WORK TO COMPLETE: How many lines in the data below contain the word "nonumber"? State only the number.

--- RECORDS FOR THIS TASK Enclosed Below ---

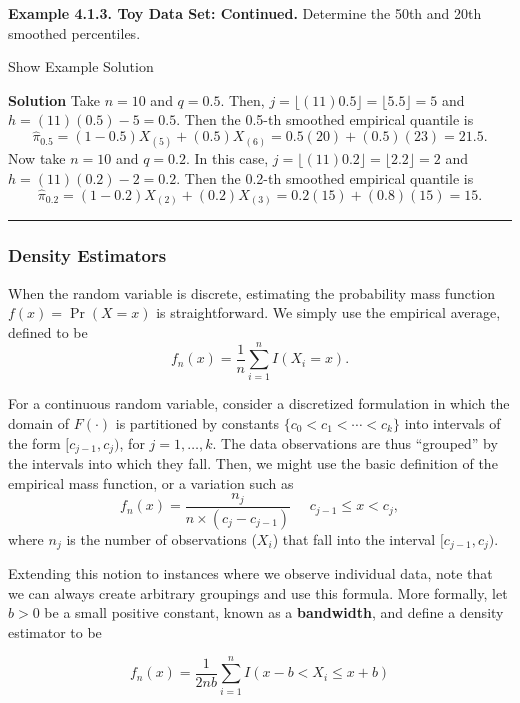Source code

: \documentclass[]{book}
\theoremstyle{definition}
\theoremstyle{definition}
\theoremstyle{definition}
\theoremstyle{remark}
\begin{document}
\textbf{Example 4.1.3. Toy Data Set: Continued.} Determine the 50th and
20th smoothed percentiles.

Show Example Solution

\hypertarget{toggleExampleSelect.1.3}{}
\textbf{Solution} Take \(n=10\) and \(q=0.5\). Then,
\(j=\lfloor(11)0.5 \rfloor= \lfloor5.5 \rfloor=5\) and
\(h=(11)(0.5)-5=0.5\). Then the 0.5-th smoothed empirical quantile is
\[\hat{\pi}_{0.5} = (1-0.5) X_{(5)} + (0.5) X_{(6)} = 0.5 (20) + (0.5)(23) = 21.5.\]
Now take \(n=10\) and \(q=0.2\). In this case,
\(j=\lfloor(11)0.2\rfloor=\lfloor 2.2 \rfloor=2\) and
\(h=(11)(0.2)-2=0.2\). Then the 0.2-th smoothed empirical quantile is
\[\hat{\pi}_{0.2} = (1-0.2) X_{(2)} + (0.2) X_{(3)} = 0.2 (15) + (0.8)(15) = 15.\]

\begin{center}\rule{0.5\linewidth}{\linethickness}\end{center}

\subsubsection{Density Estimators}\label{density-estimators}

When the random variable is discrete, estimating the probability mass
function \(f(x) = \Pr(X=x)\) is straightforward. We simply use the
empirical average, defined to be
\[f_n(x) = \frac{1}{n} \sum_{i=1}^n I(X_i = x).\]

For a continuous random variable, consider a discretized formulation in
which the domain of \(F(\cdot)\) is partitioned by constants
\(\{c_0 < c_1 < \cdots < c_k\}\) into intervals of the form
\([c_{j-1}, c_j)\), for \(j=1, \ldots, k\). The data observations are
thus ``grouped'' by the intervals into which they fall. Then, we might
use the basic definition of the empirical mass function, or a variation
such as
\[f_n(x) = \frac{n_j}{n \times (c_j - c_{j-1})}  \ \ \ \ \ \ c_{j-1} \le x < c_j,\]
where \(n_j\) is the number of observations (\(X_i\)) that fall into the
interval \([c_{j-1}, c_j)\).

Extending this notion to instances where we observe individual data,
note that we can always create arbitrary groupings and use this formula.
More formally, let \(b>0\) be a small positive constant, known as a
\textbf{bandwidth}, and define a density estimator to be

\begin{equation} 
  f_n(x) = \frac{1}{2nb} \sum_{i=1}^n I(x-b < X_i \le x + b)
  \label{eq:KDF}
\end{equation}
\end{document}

--- End of Enclosed RECORDS FOR THIS TASK ---
--- RECORDS FOR THIS TASK Enclosed Below ---

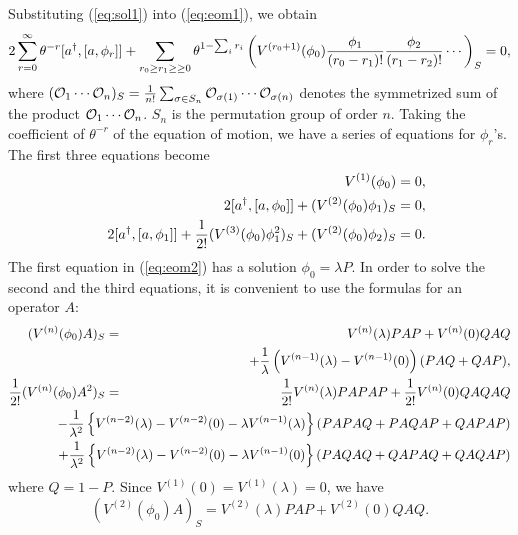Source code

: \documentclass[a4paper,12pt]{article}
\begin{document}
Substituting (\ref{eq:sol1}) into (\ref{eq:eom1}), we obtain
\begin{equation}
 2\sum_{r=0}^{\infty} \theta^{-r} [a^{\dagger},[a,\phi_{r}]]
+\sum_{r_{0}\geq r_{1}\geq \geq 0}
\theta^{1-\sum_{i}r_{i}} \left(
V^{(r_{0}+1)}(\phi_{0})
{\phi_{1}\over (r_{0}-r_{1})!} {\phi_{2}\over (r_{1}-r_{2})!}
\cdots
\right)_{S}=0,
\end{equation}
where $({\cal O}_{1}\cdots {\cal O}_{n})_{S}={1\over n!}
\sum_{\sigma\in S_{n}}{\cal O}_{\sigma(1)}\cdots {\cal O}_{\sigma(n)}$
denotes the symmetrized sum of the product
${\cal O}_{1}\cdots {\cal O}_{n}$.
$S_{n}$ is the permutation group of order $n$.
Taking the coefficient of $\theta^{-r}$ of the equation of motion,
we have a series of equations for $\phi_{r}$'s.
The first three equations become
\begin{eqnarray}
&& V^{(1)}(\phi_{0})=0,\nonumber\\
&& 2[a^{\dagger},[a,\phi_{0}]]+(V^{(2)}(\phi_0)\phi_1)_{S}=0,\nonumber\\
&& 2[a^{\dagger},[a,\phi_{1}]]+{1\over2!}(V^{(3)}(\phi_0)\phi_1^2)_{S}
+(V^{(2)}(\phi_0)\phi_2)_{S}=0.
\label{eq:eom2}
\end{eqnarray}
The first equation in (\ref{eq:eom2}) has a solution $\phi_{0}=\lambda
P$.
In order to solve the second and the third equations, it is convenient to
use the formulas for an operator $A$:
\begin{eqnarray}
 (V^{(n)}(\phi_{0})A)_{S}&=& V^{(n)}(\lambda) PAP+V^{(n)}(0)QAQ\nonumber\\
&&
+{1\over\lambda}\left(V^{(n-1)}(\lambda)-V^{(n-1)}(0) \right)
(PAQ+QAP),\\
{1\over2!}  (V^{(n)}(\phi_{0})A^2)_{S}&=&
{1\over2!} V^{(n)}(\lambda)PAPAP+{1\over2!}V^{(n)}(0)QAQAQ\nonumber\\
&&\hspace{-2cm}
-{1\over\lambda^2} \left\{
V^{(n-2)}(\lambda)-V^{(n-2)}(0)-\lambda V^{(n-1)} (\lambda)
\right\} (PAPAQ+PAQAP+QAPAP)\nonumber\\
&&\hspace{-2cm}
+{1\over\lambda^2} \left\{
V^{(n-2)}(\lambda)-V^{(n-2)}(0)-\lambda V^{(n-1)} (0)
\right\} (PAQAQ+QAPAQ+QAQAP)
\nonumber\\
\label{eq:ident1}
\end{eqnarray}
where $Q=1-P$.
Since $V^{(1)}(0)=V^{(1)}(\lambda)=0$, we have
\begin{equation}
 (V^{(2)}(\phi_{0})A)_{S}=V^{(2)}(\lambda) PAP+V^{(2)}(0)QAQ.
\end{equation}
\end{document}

--- End of Enclosed RECORDS FOR THIS TASK ---

RESPONSE AREA: 6